Instructions for the task -
Find the line containing "## Denominator 1" in the records below. Copy exactly that line and each one after it, ending at the line containing "## Double Ratio 0", and nothing more.

Data section -
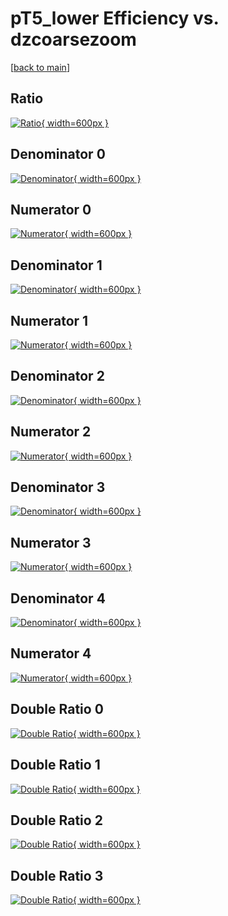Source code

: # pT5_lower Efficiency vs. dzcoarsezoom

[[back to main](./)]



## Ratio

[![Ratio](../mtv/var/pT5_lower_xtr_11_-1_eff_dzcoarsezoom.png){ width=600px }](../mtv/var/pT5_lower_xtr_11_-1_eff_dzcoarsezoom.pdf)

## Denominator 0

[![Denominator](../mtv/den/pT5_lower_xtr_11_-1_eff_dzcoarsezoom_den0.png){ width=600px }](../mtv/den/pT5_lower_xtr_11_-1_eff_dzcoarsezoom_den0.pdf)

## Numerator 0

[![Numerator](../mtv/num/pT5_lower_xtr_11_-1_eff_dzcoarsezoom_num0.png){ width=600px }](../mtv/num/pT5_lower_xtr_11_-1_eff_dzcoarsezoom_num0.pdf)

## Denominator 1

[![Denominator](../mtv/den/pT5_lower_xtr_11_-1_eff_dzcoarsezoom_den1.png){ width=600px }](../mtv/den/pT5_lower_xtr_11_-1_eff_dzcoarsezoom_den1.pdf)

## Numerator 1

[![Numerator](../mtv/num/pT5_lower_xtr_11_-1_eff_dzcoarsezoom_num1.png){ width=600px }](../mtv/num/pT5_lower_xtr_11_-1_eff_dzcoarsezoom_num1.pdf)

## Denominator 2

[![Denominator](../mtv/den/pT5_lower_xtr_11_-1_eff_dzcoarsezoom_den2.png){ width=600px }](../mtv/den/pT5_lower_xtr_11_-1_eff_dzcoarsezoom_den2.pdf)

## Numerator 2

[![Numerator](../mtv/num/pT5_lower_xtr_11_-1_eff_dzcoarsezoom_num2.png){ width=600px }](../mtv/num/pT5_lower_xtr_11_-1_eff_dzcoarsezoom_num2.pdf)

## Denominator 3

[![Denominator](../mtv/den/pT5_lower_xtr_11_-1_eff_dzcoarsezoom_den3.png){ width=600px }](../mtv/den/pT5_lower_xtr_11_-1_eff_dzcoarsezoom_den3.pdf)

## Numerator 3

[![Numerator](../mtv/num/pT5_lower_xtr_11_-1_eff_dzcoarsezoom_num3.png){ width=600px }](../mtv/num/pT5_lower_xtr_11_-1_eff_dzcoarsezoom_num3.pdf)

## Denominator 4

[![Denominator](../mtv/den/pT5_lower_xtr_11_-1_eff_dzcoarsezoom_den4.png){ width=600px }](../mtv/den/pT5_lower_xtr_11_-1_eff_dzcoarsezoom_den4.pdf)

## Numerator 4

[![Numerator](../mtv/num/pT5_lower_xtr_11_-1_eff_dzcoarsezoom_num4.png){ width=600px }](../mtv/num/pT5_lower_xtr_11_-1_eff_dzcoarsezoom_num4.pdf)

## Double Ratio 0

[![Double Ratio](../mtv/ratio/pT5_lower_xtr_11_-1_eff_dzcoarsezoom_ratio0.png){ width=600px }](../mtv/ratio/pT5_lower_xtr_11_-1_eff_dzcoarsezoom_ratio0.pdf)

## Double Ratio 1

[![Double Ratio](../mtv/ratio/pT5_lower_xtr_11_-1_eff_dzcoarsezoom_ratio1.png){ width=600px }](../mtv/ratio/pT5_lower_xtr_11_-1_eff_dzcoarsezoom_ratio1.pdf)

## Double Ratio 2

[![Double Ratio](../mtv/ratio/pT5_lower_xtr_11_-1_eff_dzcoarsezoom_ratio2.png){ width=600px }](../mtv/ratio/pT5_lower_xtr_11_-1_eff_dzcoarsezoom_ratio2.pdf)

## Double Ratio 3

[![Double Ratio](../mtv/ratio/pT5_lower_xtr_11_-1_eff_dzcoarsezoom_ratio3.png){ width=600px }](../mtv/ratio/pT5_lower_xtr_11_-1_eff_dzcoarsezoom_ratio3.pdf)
--
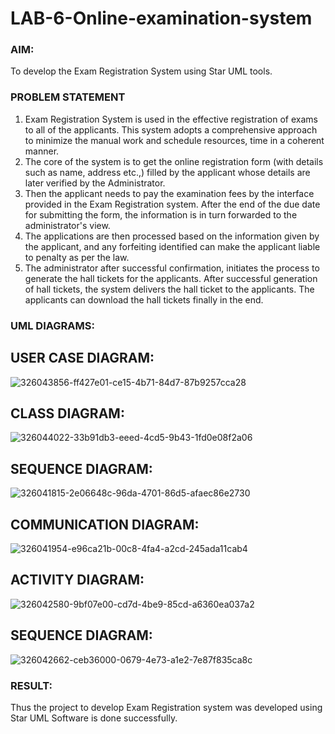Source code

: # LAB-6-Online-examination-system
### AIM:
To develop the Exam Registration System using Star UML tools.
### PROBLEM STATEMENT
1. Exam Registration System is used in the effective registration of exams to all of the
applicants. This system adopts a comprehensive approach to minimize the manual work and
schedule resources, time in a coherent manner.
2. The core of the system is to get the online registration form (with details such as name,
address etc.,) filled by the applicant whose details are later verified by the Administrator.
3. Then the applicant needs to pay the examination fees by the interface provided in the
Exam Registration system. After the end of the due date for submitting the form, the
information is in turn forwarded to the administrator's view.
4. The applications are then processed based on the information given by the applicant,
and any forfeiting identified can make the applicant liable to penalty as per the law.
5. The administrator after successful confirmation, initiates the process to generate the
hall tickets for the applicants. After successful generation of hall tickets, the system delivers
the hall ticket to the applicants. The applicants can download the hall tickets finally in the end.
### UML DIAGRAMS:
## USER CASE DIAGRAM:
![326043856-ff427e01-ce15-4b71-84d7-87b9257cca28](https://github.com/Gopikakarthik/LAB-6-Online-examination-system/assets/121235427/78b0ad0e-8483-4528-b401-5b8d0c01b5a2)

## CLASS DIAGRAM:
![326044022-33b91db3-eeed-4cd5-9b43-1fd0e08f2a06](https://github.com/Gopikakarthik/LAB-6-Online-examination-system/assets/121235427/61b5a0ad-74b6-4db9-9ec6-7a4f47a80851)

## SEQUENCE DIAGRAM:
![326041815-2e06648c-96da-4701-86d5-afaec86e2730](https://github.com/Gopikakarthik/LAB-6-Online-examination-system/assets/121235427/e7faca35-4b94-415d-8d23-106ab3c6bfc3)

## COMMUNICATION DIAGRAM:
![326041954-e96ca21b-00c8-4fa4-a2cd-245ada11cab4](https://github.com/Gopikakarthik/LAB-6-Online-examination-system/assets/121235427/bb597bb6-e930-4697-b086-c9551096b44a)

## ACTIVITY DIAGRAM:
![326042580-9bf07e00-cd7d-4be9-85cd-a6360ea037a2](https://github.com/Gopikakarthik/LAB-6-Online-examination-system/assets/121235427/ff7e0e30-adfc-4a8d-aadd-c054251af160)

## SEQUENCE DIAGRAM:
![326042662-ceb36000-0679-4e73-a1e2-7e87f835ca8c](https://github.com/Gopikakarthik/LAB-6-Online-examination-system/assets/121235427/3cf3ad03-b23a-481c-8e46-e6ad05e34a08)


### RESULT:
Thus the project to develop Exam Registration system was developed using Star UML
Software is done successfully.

Answer box -
## Denominator 1

[![Denominator](../mtv/den/pT5_lower_xtr_11_-1_eff_dzcoarsezoom_den1.png){ width=600px }](../mtv/den/pT5_lower_xtr_11_-1_eff_dzcoarsezoom_den1.pdf)

## Numerator 1

[![Numerator](../mtv/num/pT5_lower_xtr_11_-1_eff_dzcoarsezoom_num1.png){ width=600px }](../mtv/num/pT5_lower_xtr_11_-1_eff_dzcoarsezoom_num1.pdf)

## Denominator 2

[![Denominator](../mtv/den/pT5_lower_xtr_11_-1_eff_dzcoarsezoom_den2.png){ width=600px }](../mtv/den/pT5_lower_xtr_11_-1_eff_dzcoarsezoom_den2.pdf)

## Numerator 2

[![Numerator](../mtv/num/pT5_lower_xtr_11_-1_eff_dzcoarsezoom_num2.png){ width=600px }](../mtv/num/pT5_lower_xtr_11_-1_eff_dzcoarsezoom_num2.pdf)

## Denominator 3

[![Denominator](../mtv/den/pT5_lower_xtr_11_-1_eff_dzcoarsezoom_den3.png){ width=600px }](../mtv/den/pT5_lower_xtr_11_-1_eff_dzcoarsezoom_den3.pdf)

## Numerator 3

[![Numerator](../mtv/num/pT5_lower_xtr_11_-1_eff_dzcoarsezoom_num3.png){ width=600px }](../mtv/num/pT5_lower_xtr_11_-1_eff_dzcoarsezoom_num3.pdf)

## Denominator 4

[![Denominator](../mtv/den/pT5_lower_xtr_11_-1_eff_dzcoarsezoom_den4.png){ width=600px }](../mtv/den/pT5_lower_xtr_11_-1_eff_dzcoarsezoom_den4.pdf)

## Numerator 4

[![Numerator](../mtv/num/pT5_lower_xtr_11_-1_eff_dzcoarsezoom_num4.png){ width=600px }](../mtv/num/pT5_lower_xtr_11_-1_eff_dzcoarsezoom_num4.pdf)

## Double Ratio 0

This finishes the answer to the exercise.